Try it:
Which lines to output? The line containing "Hint: Use a" and every line after it in the data below, each copied exactly.
━━━ Data shown ━━━
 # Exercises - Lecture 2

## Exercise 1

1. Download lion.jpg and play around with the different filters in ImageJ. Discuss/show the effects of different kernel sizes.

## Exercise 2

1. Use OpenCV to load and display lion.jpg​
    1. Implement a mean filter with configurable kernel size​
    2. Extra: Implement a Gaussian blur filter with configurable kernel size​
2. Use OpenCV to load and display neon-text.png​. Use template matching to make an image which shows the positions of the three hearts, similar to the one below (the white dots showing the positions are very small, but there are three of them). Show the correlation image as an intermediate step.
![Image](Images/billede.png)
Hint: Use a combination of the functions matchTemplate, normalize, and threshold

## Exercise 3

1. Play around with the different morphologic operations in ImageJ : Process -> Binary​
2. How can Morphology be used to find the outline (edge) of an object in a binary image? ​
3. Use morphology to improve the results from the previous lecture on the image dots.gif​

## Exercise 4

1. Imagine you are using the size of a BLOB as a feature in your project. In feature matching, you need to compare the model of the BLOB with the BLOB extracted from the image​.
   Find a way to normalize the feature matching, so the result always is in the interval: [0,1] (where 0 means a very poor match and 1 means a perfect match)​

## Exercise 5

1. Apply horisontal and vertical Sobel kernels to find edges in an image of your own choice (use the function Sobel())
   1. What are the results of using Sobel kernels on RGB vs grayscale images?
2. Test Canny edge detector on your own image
━━━
Solution below:
Hint: Use a combination of the functions matchTemplate, normalize, and threshold

## Exercise 3

1. Play around with the different morphologic operations in ImageJ : Process -> Binary​
2. How can Morphology be used to find the outline (edge) of an object in a binary image? ​
3. Use morphology to improve the results from the previous lecture on the image dots.gif​

## Exercise 4

1. Imagine you are using the size of a BLOB as a feature in your project. In feature matching, you need to compare the model of the BLOB with the BLOB extracted from the image​.
   Find a way to normalize the feature matching, so the result always is in the interval: [0,1] (where 0 means a very poor match and 1 means a perfect match)​

## Exercise 5

1. Apply horisontal and vertical Sobel kernels to find edges in an image of your own choice (use the function Sobel())
   1. What are the results of using Sobel kernels on RGB vs grayscale images?
2. Test Canny edge detector on your own image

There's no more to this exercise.